The theorem states that every finitely generated projective module over a polynomial ring is free.

==History==
===Background===
Geometrically, finitely generated projective modules over the ring $R[x_1,\dots,x_n]$ correspond to vector bundles over affine space $\mathbb{A}^n_R$, where free modules correspond to trivial vector bundles. This correspondence (from modules to (algebraic) vector bundles) is given by the 'globalisation' or 'twiddlification' functor, sending $M$ to $\widetilde{M}$. Affine space is topologically contractible, so it admits no non-trivial topological or smooth vector bundles. The Oka-Grauert principle gives a bijection between isomorphism classes of topological and holomorphic vector bundles on affine space, so there are no non-trivial holomorphic vector bundles either.
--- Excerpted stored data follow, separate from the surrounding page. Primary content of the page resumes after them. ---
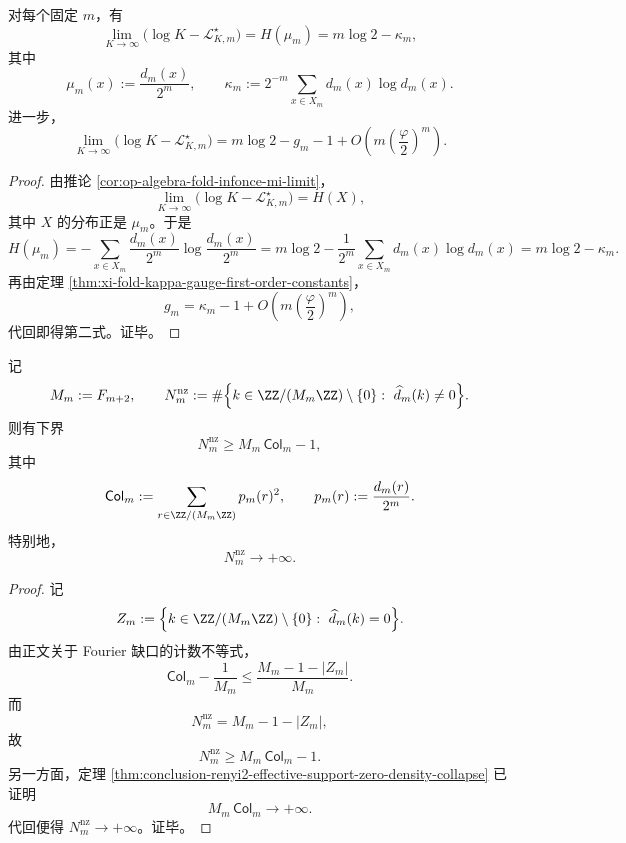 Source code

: \begin{corollary}[大负样本极限中的可见熵互补律]\label{cor:conclusion-infonce-large-k-visible-entropy-complement}
对每个固定 \(m\)，有
\[
\lim_{K\to\infty}\bigl(\log K-\mathcal L_{K,m}^\star\bigr)
=
H(\mu_m)
=
m\log 2-\kappa_m,
\]
其中
\[
\mu_m(x):=\frac{d_m(x)}{2^m},
\qquad
\kappa_m:=2^{-m}\sum_{x\in X_m}d_m(x)\log d_m(x).
\]
进一步，
\[
\lim_{K\to\infty}\bigl(\log K-\mathcal L_{K,m}^\star\bigr)
=
m\log 2-g_m-1+O\!\left(m\left(\frac{\varphi}{2}\right)^m\right).
\]
\end{corollary}

\begin{proof}
由推论 \ref{cor:op-algebra-fold-infonce-mi-limit}，
\[
\lim_{K\to\infty}\bigl(\log K-\mathcal L_{K,m}^\star\bigr)=H(X),
\]
其中 \(X\) 的分布正是 \(\mu_m\)。于是
\[
H(\mu_m)
=
-\sum_{x\in X_m}\frac{d_m(x)}{2^m}\log\frac{d_m(x)}{2^m}
=
m\log 2-\frac1{2^m}\sum_{x\in X_m}d_m(x)\log d_m(x)
=
m\log 2-\kappa_m.
\]
再由定理 \ref{thm:xi-fold-kappa-gauge-first-order-constants}，
\[
g_m=\kappa_m-1+O\!\left(m\left(\frac{\varphi}{2}\right)^m\right),
\]
代回即得第二式。证毕。
\end{proof}

\begin{corollary}\label{cor:conclusion-fourier-active-mode-count-diverges}
记
\[
M_m:=F_{m+2},
\qquad
N_m^{\mathrm{nz}}
:=
\#\Bigl\{
k\in \ZZ/(M_m\ZZ)\setminus\{0\}:\ \widehat d_m(k)\neq 0
\Bigr\}.
\]
则有下界
\[
N_m^{\mathrm{nz}}\ge M_m\,\mathsf{Col}_m-1,
\]
其中
\[
\mathsf{Col}_m:=\sum_{r\in \ZZ/(M_m\ZZ)}p_m(r)^2,
\qquad
p_m(r):=\frac{d_m(r)}{2^m}.
\]
特别地，
\[
N_m^{\mathrm{nz}}\longrightarrow +\infty.
\]
\end{corollary}

\begin{proof}
记
\[
Z_m:=\Bigl\{
k\in \ZZ/(M_m\ZZ)\setminus\{0\}:\ \widehat d_m(k)=0
\Bigr\}.
\]
由正文关于 Fourier 缺口的计数不等式，
\[
\mathsf{Col}_m-\frac1{M_m}
\le
\frac{M_m-1-|Z_m|}{M_m}.
\]
而
\[
N_m^{\mathrm{nz}}=M_m-1-|Z_m|,
\]
故
\[
N_m^{\mathrm{nz}}\ge M_m\,\mathsf{Col}_m-1.
\]
另一方面，定理 \ref{thm:conclusion-renyi2-effective-support-zero-density-collapse} 已证明
\[
M_m\,\mathsf{Col}_m\to+\infty.
\]
代回便得 \(N_m^{\mathrm{nz}}\to+\infty\)。证毕。
\end{proof}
Jean-Pierre Serre, in his 1955 paper Faisceaux algébriques cohérents, remarked that the corresponding question was not known for algebraic vector bundles: "It is not known whether there exist projective A-modules of finite type which are not free." Here $A$ is a polynomial ring over a field, that is, $A=k[x_1,\dots,x_n]$.

To Serre's dismay, this problem quickly became known as Serre's conjecture. (Serre wrote, "I objected as often as I could [to the name].") The statement does not immediately follow from the proofs given in the topological or holomorphic case. These cases only guarantee that there is a continuous or holomorphic trivialization, not an algebraic trivialization.
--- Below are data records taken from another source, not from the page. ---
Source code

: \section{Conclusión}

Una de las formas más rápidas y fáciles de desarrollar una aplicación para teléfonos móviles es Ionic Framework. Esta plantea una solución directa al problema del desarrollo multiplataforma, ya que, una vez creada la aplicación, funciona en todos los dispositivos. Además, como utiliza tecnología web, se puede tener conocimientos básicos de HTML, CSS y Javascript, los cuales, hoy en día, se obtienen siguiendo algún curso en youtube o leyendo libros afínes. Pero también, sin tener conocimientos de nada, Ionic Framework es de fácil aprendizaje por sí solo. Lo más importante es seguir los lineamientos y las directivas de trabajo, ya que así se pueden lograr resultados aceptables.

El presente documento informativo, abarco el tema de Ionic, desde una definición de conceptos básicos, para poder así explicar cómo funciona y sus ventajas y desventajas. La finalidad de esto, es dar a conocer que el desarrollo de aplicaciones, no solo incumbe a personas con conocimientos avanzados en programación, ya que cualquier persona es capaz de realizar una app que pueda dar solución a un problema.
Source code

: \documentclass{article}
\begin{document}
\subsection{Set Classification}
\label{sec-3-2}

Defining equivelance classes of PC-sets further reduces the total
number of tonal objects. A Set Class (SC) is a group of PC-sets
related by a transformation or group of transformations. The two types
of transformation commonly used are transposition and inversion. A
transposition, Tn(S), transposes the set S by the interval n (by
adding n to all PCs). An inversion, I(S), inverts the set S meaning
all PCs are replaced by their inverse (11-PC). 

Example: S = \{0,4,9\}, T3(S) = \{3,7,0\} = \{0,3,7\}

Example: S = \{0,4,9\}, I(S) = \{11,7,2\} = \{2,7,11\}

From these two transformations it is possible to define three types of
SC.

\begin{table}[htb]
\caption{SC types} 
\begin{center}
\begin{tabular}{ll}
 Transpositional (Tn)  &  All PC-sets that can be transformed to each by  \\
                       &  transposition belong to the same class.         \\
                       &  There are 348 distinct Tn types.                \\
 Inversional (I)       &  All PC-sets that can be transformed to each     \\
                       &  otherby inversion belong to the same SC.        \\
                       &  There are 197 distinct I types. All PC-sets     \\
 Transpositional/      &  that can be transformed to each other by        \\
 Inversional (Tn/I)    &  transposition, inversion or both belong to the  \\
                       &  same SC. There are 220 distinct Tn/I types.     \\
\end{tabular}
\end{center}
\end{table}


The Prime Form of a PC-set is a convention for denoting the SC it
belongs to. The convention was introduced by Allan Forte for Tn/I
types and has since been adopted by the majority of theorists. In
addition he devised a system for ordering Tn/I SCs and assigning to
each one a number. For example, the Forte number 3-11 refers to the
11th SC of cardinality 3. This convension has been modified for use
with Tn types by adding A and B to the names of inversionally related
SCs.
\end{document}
Serre made some progress towards a solution in 1957 when he proved that every finitely generated projective module over a polynomial ring over a field was stably free, meaning that after forming its direct sum with a finitely generated free module, it became free. The problem remained open until 1976, when Daniel Quillen and Andrei Suslin independently proved the result. Quillen was awarded the Fields Medal in 1978 in part for his proof of the Serre conjecture. Leonid Vaseršteĭn later gave a simpler and much shorter proof of the theorem, which can be found in Serge Lang's Algebra.

==Generalization==
A generalization relating projective modules over regular Noetherian rings A and their polynomial rings is known as the Bass–Quillen conjecture.

Note that although $GL_n$-bundles on affine space are all trivial, this is not true for G-bundles where G is a general reductive algebraic group.